But God will and must decide at what point each of his children will enter the valley of the shadow of death and at what point each of them will escape from it. He must decide how long we must remain beset by troubles, how severe those troubles will be, and of precisely what sort. Nathan was a prophet and had some difficulties in his life, but he served during the reign of a spiritually sympathetic king. He certainly didn’t have Elijah’s troubles. No royal edict was ever published demanding his death. Moses had many difficulties and frustrations through a very long and healthy life. He had to leave the world in full possession of his physical, mental, and spiritual powers. Job and Hezekiah fell ill. All of Jacob’s children lived to a ripe old age; Eli’s sons and some of David’s died young. He is the Lord; he will do what pleases him in heaven and on earth. Even among the apostles, it does not appear that John had nearly so difficult a life as Paul did. He lived longer and suffered less.

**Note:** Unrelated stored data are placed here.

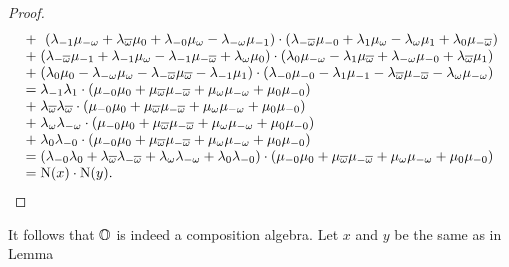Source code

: \begin{proof}
\begin{equation*}
\begin{array}{r@{\;}c@{\;}l}
			&+& \  (\lambda_{-1} \mu_{-\omega} + \lambda_{\bar{\omega}} \mu_0 + 
			\lambda_{-0} \mu_{\omega} - \lambda_{-\omega} \mu_{-1}) \cdot
			(\lambda_{-\bar{\omega}} \mu_{-0} + \lambda_1 \mu_{\omega} - 
				\lambda_{\omega} \mu_1 + 
				\lambda_0 \mu_{-\bar{\omega}})  \\
				
			&+  &  (\lambda_{-\bar{\omega}} \mu_{-1} + \lambda_{-1} \mu_{\omega} - 
						\lambda_{-1} \mu_{-\bar{\omega}} + \lambda_{\omega} \mu_0)\cdot
					(\lambda_0 \mu_{-\omega} - \lambda_1 \mu_{\bar{\omega}} + \lambda_{-\omega}
			\mu_{-0} + \lambda_{\bar{\omega}} \mu_1) \\
			
			& + &  (\lambda_0 \mu_0 - \lambda_{-\omega} \mu_{\omega} - 
				\lambda_{-\bar{\omega}} \mu_{\bar{\omega}} - \lambda_{-1} \mu_1)\cdot
				(\lambda_{-0} \mu_{-0} - \lambda_1 \mu_{-1} - 
	\lambda_{\bar{\omega}} \mu_{-\bar{\omega}}-\lambda_{\omega}\mu_{-\omega}) \\ 

			& = & \lambda_{-1} \lambda_1 \cdot (\mu_{-0} \mu_0 + \mu_{\bar{\omega}} 
			\mu_{-\bar{\omega}} + \mu_{\omega} \mu_{-\omega} + \mu_{0} \mu_{-0}) \\
			
			& + &  \lambda_{\bar{\omega}} \lambda_{\bar{\omega}} \cdot
			(\mu_{-0} \mu_0 + \mu_{\bar{\omega}} \mu_{-\bar{\omega}} + \mu_{\omega} \mu_{-\omega}
		+ \mu_{0} \mu_{-0}) \\
		
			& + &  \lambda_{\omega} \lambda_{-\omega} \cdot (\mu_{-0} \mu_0 + \mu_{\bar{\omega}} 
			\mu_{-\bar{\omega}} + \mu_{\omega} \mu_{-\omega} + \mu_{0} \mu_{-0}) \\
			
			& + &  \lambda_{0} \lambda_{-0} \cdot (\mu_{-0} \mu_0 + \mu_{\bar{\omega}} 
			\mu_{-\bar{\omega}} + \mu_{\omega} \mu_{-\omega} + \mu_{0} \mu_{-0}) \\
			
			& = & (\lambda_{-0} \lambda_0 + \lambda_{\bar{\omega}} \lambda_{-\bar{\omega}} +
			 \lambda_{\omega} \lambda_{-\omega} + \lambda_{0} \lambda_{-0})\cdot
			 (\mu_{-0} \mu_0 + \mu_{\bar{\omega}} \mu_{-\bar{\omega}} + \mu_{\omega} \mu_{-\omega}
			 + \mu_{0} \mu_{-0}) \\
			 
			& = & \NN(x) \cdot \NN(y).
		\end{array} 
	\end{equation*}
\end{proof}
It follows that $\mathbb{O}$ is indeed a composition algebra. Let $x$ and $y$ be the same as in Lemma

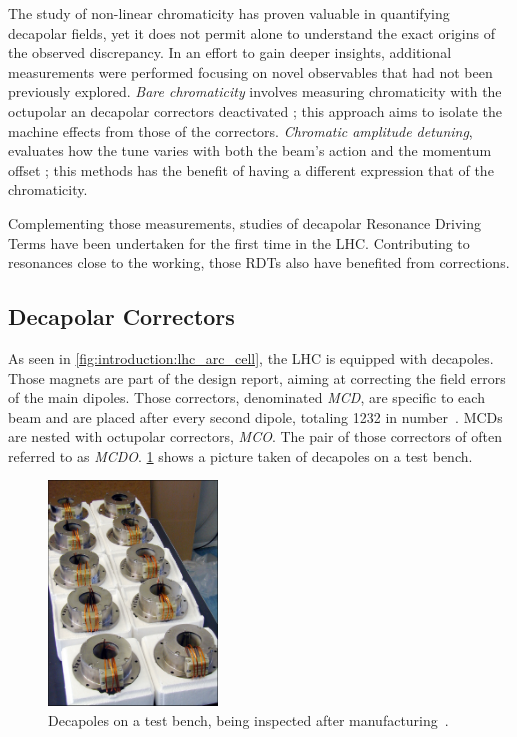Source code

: The study of non-linear chromaticity has proven valuable in quantifying decapolar fields, yet it
does not permit alone to understand the exact origins of the observed discrepancy. In an effort to
gain deeper insights, additional measurements were performed focusing on novel observables that had
not been previously explored.
\textit{Bare chromaticity} involves measuring chromaticity with
the octupolar an decapolar correctors deactivated ; this approach aims to isolate the machine
effects from those of the correctors.
\textit{Chromatic amplitude detuning}, evaluates how the tune varies with both the beam's action and
the momentum offset ; this methods has the benefit of having a different expression that of the
chromaticity.

Complementing those measurements, studies of decapolar Resonance Driving Terms have been undertaken
for the first time in the LHC. Contributing to resonances close to the working, those RDTs also have
benefited from corrections.


\subsection{Decapolar Correctors}

As seen in \cref{fig:introduction:lhc_arc_cell}, the LHC is equipped with decapoles. Those magnets
are part of the design report, aiming at correcting the field errors of the main dipoles.
Those correctors, denominated \textit{MCD}, are specific to each beam and are placed after every
second dipole, totaling 1232 in number~\cite{venturini_delsolaro_magnetic_2005}.
MCDs are nested with octupolar correctors, \textit{MCO}. The pair of those correctors of often
referred to as \textit{MCDO}. 
\cref{fig:decapoles:decapole_picture} shows a picture taken of decapoles on a test bench.

\begin{figure}
    \centering
    \includegraphics[width=0.4\textwidth]{./images/decapoles_real_pic.jpg}
    \caption{Decapoles on a test bench, being inspected after
    manufacturing~\cite{noauthor_ten_2001}.}
    \label{fig:decapoles:decapole_picture}
\end{figure}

But, what is that to us who confess a God who does all things well and wisely, however his counsel lies far beyond our understanding. Whatever trials perfect wisdom appoints for each one of us, trials there will be. This is the simple point of this sermon this morning because we need to hear it, be reminded of it, believe it, and then live in the truth of it. We must accept that Paul’s life and ours will be alike in this respect and for the same reason: the principle of weakness is fundamental to everything: to our understanding of our own salvation, our understanding of the way in which we must live our lives, to our love of Christ our Savior and our sympathy with others in this vale of tears. It is not simply so for a missionary like Paul. In this Paul is every Christian, his life our life.
A 19th century Anglican bishop is said to have complained of a non-conformist minister referring to the great man simply as Paul instead of Saint Paul. He added, “He might at least have called him Mr. Paul.” Well, I have no problem with calling the great apostle to the Gentiles Saint Paul, so long as we understand that the title applies to each one of us. But we are very much less likely to speak this way: “Saint…, or Saint…, or Saint…” But, it is so, and in this way as in many others. Paul was a saint because he was a child of God, he was tried in many ways because those trials are an essential characteristic of the Christian in this world, an essential part of the gracious work that God does in his children’s lives. An essential part of our being made holy, which is what a saint is: a holy person. Trials endured as only Christians can endure them – in faith and holy love – are the identification card of believers, of all believers, just as they were of apostles. Paul’s heroism was precisely his fidelity in the face of adversity. But so it is of every faithful Christian, of every saint.
So take Paul to heart and take the difficulty of his life to heart. And then accept whatever trials the Lord has appointed for you, whatever means he uses to prove your weakness to you and your utter dependence upon him. Listen to Samuel Rutherford [Trial and Triumph of Faith]:
“We would have a silken, a soft, a perfumed crosse, sugered and honeyed with the consolations of Christ, or wee faint… But Christ’s crosse did not smile on him, his crosse was a crosse, and his ship sailed in bloud, and his blessed soule was sea-sicke, and heavie even to death…. The crosse to all the saints must have a bloody bit, and lyons teeth, it was like it selfe to Christ, gallie and soure, so it must be to us. We cannot have a Paper-crosse.”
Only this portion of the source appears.